秦宗成道:“我的想法是,咱们或许该在花生油的质量上做做文章,有没有法子能把现在的质量再往上提一提,这样一来,咱们也有足够的理由高价卖出去。”
“没有。”杜晓瑜直接道:“如果你的工人没有偷工减料,全都是一步一步按照我的方法来榨的油,那么不管再怎么做,油的质量都没有太大的提升空间了。”
秦宗成急得不行,“那可怎么办?”
杜晓瑜道:“质量上不去,就换品种,我之前跟你说过的,除了花生,油菜籽和大豆都可以如法炮制榨油,但接下来,我要跟你说一种更新鲜的油,茶油,采用优质山茶籽来榨,这个就不用蒸锅蒸,要用炒锅炒,注意控制火候,接下来的步骤和榨花生油一样,同样把炒好的茶籽做成油饼放进油槽利用重物撞击达到榨油效果。
菜籽油和大豆油你都可以尝试,这两种油也可以在价钱上稍微抬高一下,但茶籽油你就得往贵了卖,因为茶籽难得,如果咱们没有专门的茶园,每年要靠人工上山采集茶籽的话,成本就太高了,别说是成罐卖,你就是卖几两银子一斤都不算过分,只要你宣传到位,自然会有人出高价买的。”
这番话,听得秦宗成目瞪口呆之余又觉得心潮澎湃,看向杜晓瑜的眼神满是崇敬,就差把杜晓瑜给供起来了。
他实在是惊奇,这么个弱不禁风的姑娘家,她到底是从哪得知的这些东西可以榨油?
而且听起来,不管是菜籽、大豆还是茶油,每一种都能让他朝着日进斗金的目标迈进。
杜晓瑜说完才发现秦宗成的神情有些恍惚,她忙伸手在他眼前晃了晃,“秦老伯,您有认真听我说吗?”
“听了,听了。”秦宗成激动地道:“我只是没想到除了花生,竟然还有那么多的东西可以榨油。”
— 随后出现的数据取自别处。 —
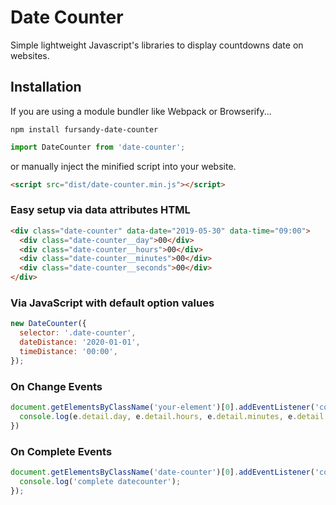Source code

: # Date Counter

Simple lightweight Javascript's libraries to display countdowns date on websites.

## Installation

If you are using a module bundler like Webpack or Browserify...

```
npm install fursandy-date-counter
```

```js
import DateCounter from 'date-counter';
```

or manually inject the minified script into your website.

```html
<script src="dist/date-counter.min.js"></script>
```

### Easy setup via data attributes HTML

```html
<div class="date-counter" data-date="2019-05-30" data-time="09:00">
  <div class="date-counter__day">00</div>
  <div class="date-counter__hours">00</div>
  <div class="date-counter__minutes">00</div>
  <div class="date-counter__seconds">00</div>
</div>
```

### Via JavaScript with default option values

```js
new DateCounter({
  selector: '.date-counter',
  dateDistance: '2020-01-01',
  timeDistance: '00:00',
});
```

### On Change Events

```js
document.getElementsByClassName('your-element')[0].addEventListener('counter.change', function(e) {
  console.log(e.detail.day, e.detail.hours, e.detail.minutes, e.detail.seconds);
})
```

### On Complete Events

```js
document.getElementsByClassName('date-counter')[0].addEventListener('counter.complete', function(e) {
  console.log('complete datecounter');
});
```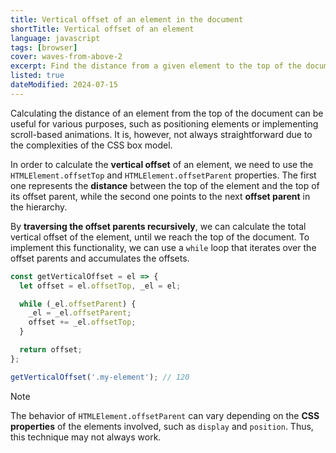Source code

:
 ```yaml
---
title: Vertical offset of an element in the document
shortTitle: Vertical offset of an element
language: javascript
tags: [browser]
cover: waves-from-above-2
excerpt: Find the distance from a given element to the top of the document with this simple JavaScript function.
listed: true
dateModified: 2024-07-15
---
```


Calculating the distance of an element from the top of the document can be useful for various purposes, such as positioning elements or implementing scroll-based animations. It is, however, not always straightforward due to the complexities of the CSS box model.

In order to calculate the **vertical offset** of an element, we need to use the `HTMLElement.offsetTop` and `HTMLElement.offsetParent` properties. The first one represents the **distance** between the top of the element and the top of its offset parent, while the second one points to the next **offset parent** in the hierarchy.

By **traversing the offset parents recursively**, we can calculate the total vertical offset of the element, until we reach the top of the document. To implement this functionality, we can use a `while` loop that iterates over the offset parents and accumulates the offsets.

```js
const getVerticalOffset = el => {
  let offset = el.offsetTop, _el = el;

  while (_el.offsetParent) {
    _el = _el.offsetParent;
    offset += _el.offsetTop;
  }

  return offset;
};

getVerticalOffset('.my-element'); // 120
```

> [!NOTE]
>
> The behavior of `HTMLElement.offsetParent` can vary depending on the **CSS properties** of the elements involved, such as `display` and `position`. Thus, this technique may not always work.
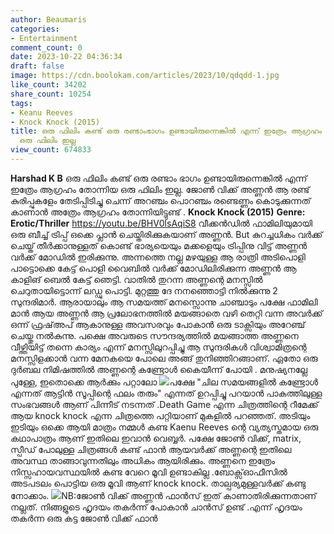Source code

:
 ```yaml
---
author: Beaumaris
categories:
- Entertainment
comment_count: 0
date: 2023-10-22 04:36:34
draft: false
image: https://cdn.boolokam.com/articles/2023/10/qdqdd-1.jpg
like_count: 34202
share_count: 10254
tags:
- Keanu Reeves
- Knock Knock (2015)
title: ഒരു ഫിലിം കണ്ട് ഒരു രണ്ടാംഭാഗം ഉണ്ടായിരുന്നെങ്കിൽ എന്ന് ഇത്രേം ആഗ്രഹം തോന്നിയ
  ഒരു ഫിലിം ഇല്ല
view_count: 674833
---
```


**Harshad K B** ഒരു ഫിലിം കണ്ട് ഒരു രണ്ടാം ഭാഗം ഉണ്ടായിരുന്നെങ്കിൽ എന്ന് ഇത്രേം ആഗ്രഹം തോന്നിയ ഒരു ഫിലിം ഇല്ല. ജോൺ വിക്ക് അണ്ണൻ ആ രണ്ട് കുരിപ്പുകളേം തേടിപ്പിടിച്ചു ചെന്ന് അറഞ്ചം പൊറഞ്ചം രണ്ടെണ്ണം കൊടുക്കുന്നത് കാണാൻ അത്രേം ആഗ്രഹം തോന്നിയിട്ടുണ്ട് . **Knock Knock (2015)** **Genre: Erotic/Thriller** https://youtu.be/BHV0lsAqiS8 വീക്കൻഡിൽ ഫാമിലിയുമായി ഒരു ബീച്ച് ട്രിപ്പ്‌ ഒക്കെ പ്ലാൻ ചെയ്തിരിക്കുകയാണ് അണ്ണൻ. But കുറച്ചധികം വർക്ക്‌ ചെയ്ത് തീർക്കാനുള്ളത് കൊണ്ട് ഭാര്യയെയും മക്കളെയും ട്രിപ്പിനു വിട്ട് അണ്ണൻ വർക്ക്‌ മോഡിൽ ഇരിക്കുന്നു. അന്നത്തെ നല്ല മഴയുള്ള ആ രാത്രി അടിപൊളി പാട്ടൊക്കെ കേട്ട് പൊളി വൈബിൽ വർക്ക്‌ മോഡിലിരിക്കുന്ന അണ്ണൻ ആ കാളിങ് ബെൽ കേട്ട് ഞെട്ടി. വാതിൽ തുറന്ന അണ്ണന്റെ മനസ്സിൽ ചെറുതായിട്ടൊന്ന് ലഡ്ഡു പൊട്ടി. മുറ്റത്തു ദേ നനഞ്ഞൊട്ടി നിൽക്കുന്നു 2 സുന്ദരിമാർ. ആരായാലും ആ സമയത്ത് മനസ്സൊന്നു ചാഞ്ചാടും പക്ഷേ ഫാമിലി മാൻ ആയ അണ്ണൻ ആ പ്രലോഭനത്തിൽ മയങ്ങാതെ വഴി തെറ്റി വന്ന അവർക്ക് ഒന്ന് ഫ്രഷ്അപ് ആകാനുള്ള അവസരവും പോകാൻ ഒരു ടാക്സിയും അറേഞ്ച് ചെയ്തു നൽകുന്നു. പക്ഷെ അവരുടെ സൗന്ദര്യത്തിൽ മയങ്ങാത്ത അണ്ണനെ വീഴ്ത്തിയിട്ട് തന്നെ കാര്യം എന്ന് മനസ്സിലുറപ്പിച്ചു ആ സുന്ദരികൾ വിശ്വാമിത്രന്റെ മനസ്സിളക്കാൻ വന്ന മേനകയെ പോലെ അങ്ങ് തുനിഞ്ഞിറങ്ങാണ്. ഏതോ ഒരു ദുർബല നിമിഷത്തിൽ അണ്ണന്റെ കണ്ട്രോൾ കൈയീന്ന് പോയി . മനുഷ്യനല്ലേ പുള്ളേ, ഇതൊക്കെ ആർക്കും പറ്റാലോ ![](https://cdn.boolokam.com/articles/2023/10/qdqdd-1.jpg)പക്ഷേ "ചില സമയങ്ങളിൽ കണ്ട്രോൾ എന്നത് ആട്ടിൻ സൂപ്പിന്റെ ഫലം തരും" എന്നത് ഉറപ്പിച്ചു പറയാൻ പാകത്തിലുള്ള സംഭവങ്ങൾ ആണ് പിന്നീട് നടന്നത് .Death Game എന്ന ചിത്രത്തിന്റെ റീമേക്ക് ആയ knock knock എന്ന ചിത്രത്തെ പറ്റിയാണ് മുകളിൽ പറഞ്ഞത്. അടിയും ഇടിയും ഒക്കെ ആയി മാത്രം നമ്മൾ കണ്ട Kaenu Reeves ന്റെ വ്യത്യസ്തമായ ഒരു കഥാപാത്രം ആണ് ഇതിലെ ഇവാൻ വെബ്ബർ. പക്ഷേ ജോൺ വിക്ക്, matrix, സ്പീഡ് പോലുള്ള ചിത്രങ്ങൾ കണ്ട് ഫാൻ ആയവർക്ക് അണ്ണന്റെ ഇതിലെ അവസ്ഥ താങ്ങാവുന്നതിലും അധികം ആയിരിക്കും. അണ്ണനെ ഇത്രേം നിസ്സഹായവസ്ഥയിൽ കണ്ട വേറെ മൂവി ഉണ്ടാകില്ല .ബോക്സ്ഓഫീസിൽ അടപടലം പൊട്ടിയ ഒരു മൂവി ആണ് knock knock. താല്പര്യമുള്ളവർക്ക് കണ്ടു നോക്കാം. ![](https://cdn.boolokam.com/articles/2023/10/sfwfwff.jpg)NB:ജോൺ വിക്ക് അണ്ണൻ ഫാൻസ്‌ ഇത് കാണാതിരിക്കുന്നതാണ് നല്ലത്. നിങ്ങളുടെ ഹൃദയം തകർന്ന് പോകാൻ ചാൻസ് ഉണ്ട് .എന്ന് ഹൃദയം തകർന്ന ഒരു കട്ട ജോൺ വിക്ക് ഫാൻ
杜晓瑜笑笑,“那么现在既然知道了,等开了春就知道怎么做了吧?菜籽和大豆容易买到,这个不用太操心,茶籽的话,明年你等到十月左右让人上山去采,先做出一批来试试,如果效果不错,再去联系江南的茶商,让茶园每年都为你提供足够的茶籽,只要有了原材料的供货渠道,你想要做多少茶籽油都成。
至于价钱方面嘛,秦老伯您是生意人,自然比我更熟悉这里头的门道,该定多少才能稳赚不赔,您自个儿掂量。”
秦宗成大喜,“好好好,我果然没看错杜姑娘,你就是我秦家的福星。”
杜晓瑜忙摆手,“福星谈不上,我也只是为了自己的利益罢了。”
秦宗成把自己藏在怀里的账本拿出来给杜晓瑜过目。
杜晓瑜拿过去翻看了一遍,账本做得很细致,一目了然,改了包装以后的销量虽然略有减少,盈利却是大大的提高了。
看了一下从建油坊到年底的总销量和总盈利,再减去杜晓瑜之前就从秦宗成手里拿走的几百两银子,她今年的三成利还能分到四五百两。
不过是刚起步而已,就能有这么大的成效,已经是很不错的成绩了。
显然,秦宗成对于这个结果也是非常满意的,否则他来找杜晓瑜的时候心情就不会那么好了。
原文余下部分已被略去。